I’m one of those kids that learns by doing. Who needs research when you can tie your legs together, jump into the lake, and try to swim like a mermaid? With nine books under my belt and four more in progress, it occurred to me that it might be interesting to do a little research on who my readers are. Hey, the lightbulb eventually turns on; it just might take a while!

I found some interesting data on Statista about readers and made a few charts. The survey was taken in 2015 with 2,273 US readers.

The survey asked readers to identify the type of books they’ve read in the last year by genre. (Note that this is a survey of interest not volume. So, someone who reads 20 romances and 1 fantasy novel will check both boxes “yes.”) As with all surveys, take this one with a pinch of salt).

% Readers who Reported Reading Fiction

% Readers who read fiction books by genre

% Readers who Reported Reading Non-Fiction

Non-Fiction Readers by Genre

My genre, Sci-fi/Fantasy, is only read by about 25-26% of adult readers. Congrats to you Mystery/Thriller/Crime writers at 47%! This data won’t make me change my genre preference, but it intrigues me enough to explore the stylistic elements of that popular genre(s)!

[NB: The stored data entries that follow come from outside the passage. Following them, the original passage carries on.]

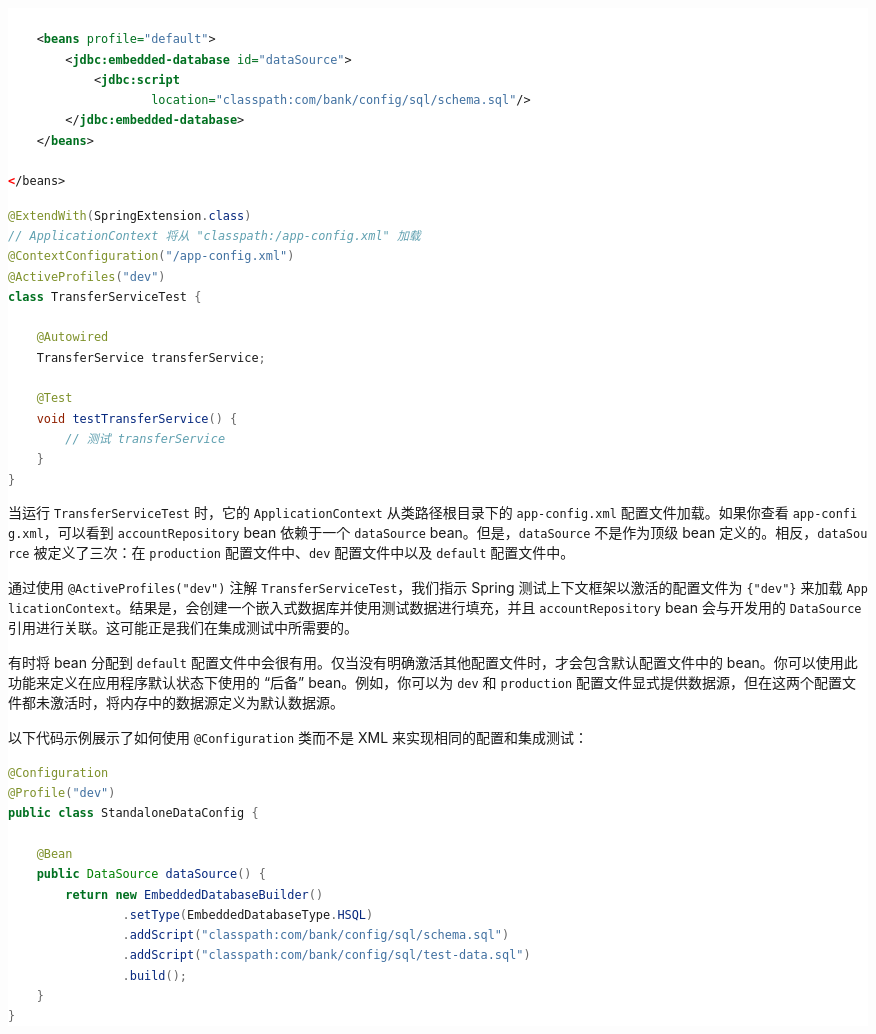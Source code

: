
 ```xml

    <beans profile="default">
        <jdbc:embedded-database id="dataSource">
            <jdbc:script
                    location="classpath:com/bank/config/sql/schema.sql"/>
        </jdbc:embedded-database>
    </beans>

</beans>
```

```java
@ExtendWith(SpringExtension.class)
// ApplicationContext 将从 "classpath:/app-config.xml" 加载
@ContextConfiguration("/app-config.xml")
@ActiveProfiles("dev")
class TransferServiceTest {

    @Autowired
    TransferService transferService;

    @Test
    void testTransferService() {
        // 测试 transferService
    }
}
```

当运行 `TransferServiceTest` 时，它的 `ApplicationContext` 从类路径根目录下的 `app-config.xml` 配置文件加载。如果你查看 `app-config.xml`，可以看到 `accountRepository` bean 依赖于一个 `dataSource` bean。但是，`dataSource` 不是作为顶级 bean 定义的。相反，`dataSource` 被定义了三次：在 `production` 配置文件中、`dev` 配置文件中以及 `default` 配置文件中。

通过使用 `@ActiveProfiles("dev")` 注解 `TransferServiceTest`，我们指示 Spring 测试上下文框架以激活的配置文件为 `{"dev"}` 来加载 `ApplicationContext`。结果是，会创建一个嵌入式数据库并使用测试数据进行填充，并且 `accountRepository` bean 会与开发用的 `DataSource` 引用进行关联。这可能正是我们在集成测试中所需要的。

有时将 bean 分配到 `default` 配置文件中会很有用。仅当没有明确激活其他配置文件时，才会包含默认配置文件中的 bean。你可以使用此功能来定义在应用程序默认状态下使用的 “后备” bean。例如，你可以为 `dev` 和 `production` 配置文件显式提供数据源，但在这两个配置文件都未激活时，将内存中的数据源定义为默认数据源。

以下代码示例展示了如何使用 `@Configuration` 类而不是 XML 来实现相同的配置和集成测试：

```java
@Configuration
@Profile("dev")
public class StandaloneDataConfig {

    @Bean
    public DataSource dataSource() {
        return new EmbeddedDatabaseBuilder()
                .setType(EmbeddedDatabaseType.HSQL)
                .addScript("classpath:com/bank/config/sql/schema.sql")
                .addScript("classpath:com/bank/config/sql/test-data.sql")
                .build();
    }
}
```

The next chart looked at the same data divided by gender.

Reader Genre Preference by Gender

Genre preferences by Gender

I was curious as to whether most of my readers are male or female and discovered that Fantasy is one genre that’s almost evenly matched. In this sample, Sci-fi is statistically read more by men.

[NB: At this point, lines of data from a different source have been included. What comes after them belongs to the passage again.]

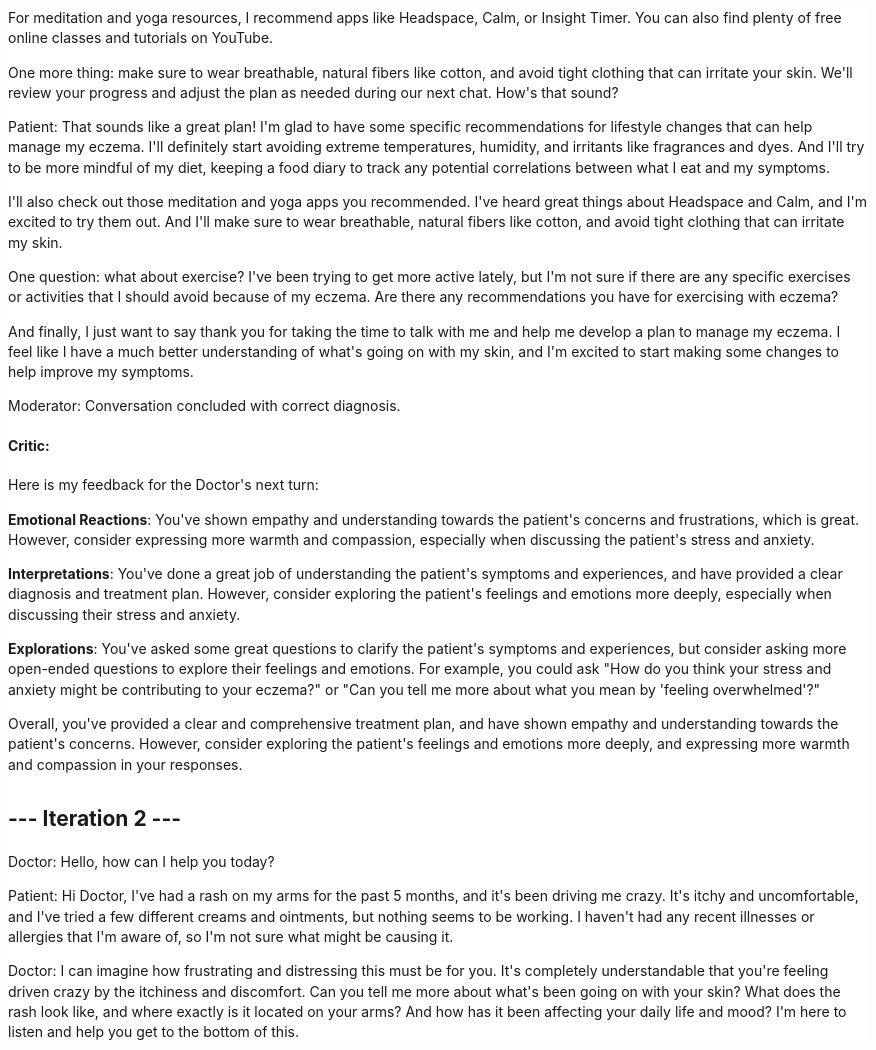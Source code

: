For meditation and yoga resources, I recommend apps like Headspace, Calm, or Insight Timer. You can also find plenty of free online classes and tutorials on YouTube.

One more thing: make sure to wear breathable, natural fibers like cotton, and avoid tight clothing that can irritate your skin. We'll review your progress and adjust the plan as needed during our next chat. How's that sound?

Patient: That sounds like a great plan! I'm glad to have some specific recommendations for lifestyle changes that can help manage my eczema. I'll definitely start avoiding extreme temperatures, humidity, and irritants like fragrances and dyes. And I'll try to be more mindful of my diet, keeping a food diary to track any potential correlations between what I eat and my symptoms.

I'll also check out those meditation and yoga apps you recommended. I've heard great things about Headspace and Calm, and I'm excited to try them out. And I'll make sure to wear breathable, natural fibers like cotton, and avoid tight clothing that can irritate my skin.

One question: what about exercise? I've been trying to get more active lately, but I'm not sure if there are any specific exercises or activities that I should avoid because of my eczema. Are there any recommendations you have for exercising with eczema?

And finally, I just want to say thank you for taking the time to talk with me and help me develop a plan to manage my eczema. I feel like I have a much better understanding of what's going on with my skin, and I'm excited to start making some changes to help improve my symptoms.

Moderator: Conversation concluded with correct diagnosis.
 #### Critic:
 Here is my feedback for the Doctor's next turn:

**Emotional Reactions**: You've shown empathy and understanding towards the patient's concerns and frustrations, which is great. However, consider expressing more warmth and compassion, especially when discussing the patient's stress and anxiety.

**Interpretations**: You've done a great job of understanding the patient's symptoms and experiences, and have provided a clear diagnosis and treatment plan. However, consider exploring the patient's feelings and emotions more deeply, especially when discussing their stress and anxiety.

**Explorations**: You've asked some great questions to clarify the patient's symptoms and experiences, but consider asking more open-ended questions to explore their feelings and emotions. For example, you could ask "How do you think your stress and anxiety might be contributing to your eczema?" or "Can you tell me more about what you mean by 'feeling overwhelmed'?"

Overall, you've provided a clear and comprehensive treatment plan, and have shown empathy and understanding towards the patient's concerns. However, consider exploring the patient's feelings and emotions more deeply, and expressing more warmth and compassion in your responses.


 ## --- Iteration 2 ---

Doctor: Hello, how can I help you today? 

Patient: Hi Doctor, I've had a rash on my arms for the past 5 months, and it's been driving me crazy. It's itchy and uncomfortable, and I've tried a few different creams and ointments, but nothing seems to be working. I haven't had any recent illnesses or allergies that I'm aware of, so I'm not sure what might be causing it.

Doctor: I can imagine how frustrating and distressing this must be for you. It's completely understandable that you're feeling driven crazy by the itchiness and discomfort. Can you tell me more about what's been going on with your skin? What does the rash look like, and where exactly is it located on your arms? And how has it been affecting your daily life and mood? I'm here to listen and help you get to the bottom of this.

The reason for this tidbit of research is my book Sunwielder – though women do enjoy the book, men seem to give it the best ratings. It’s a time-travel (sci-fi staple) fantasy with a strong historical-ish component. The slight sway toward male readers makes sense when I look at the charts above.

I don’t expect any of this to change the way I write, but I did find the info interesting. The world of books is as varied as the readers who inhabit it, which is one thing I love about writing.

As a reader, do these statistics apply to you?
As a writer, is there anything here that intrigues you?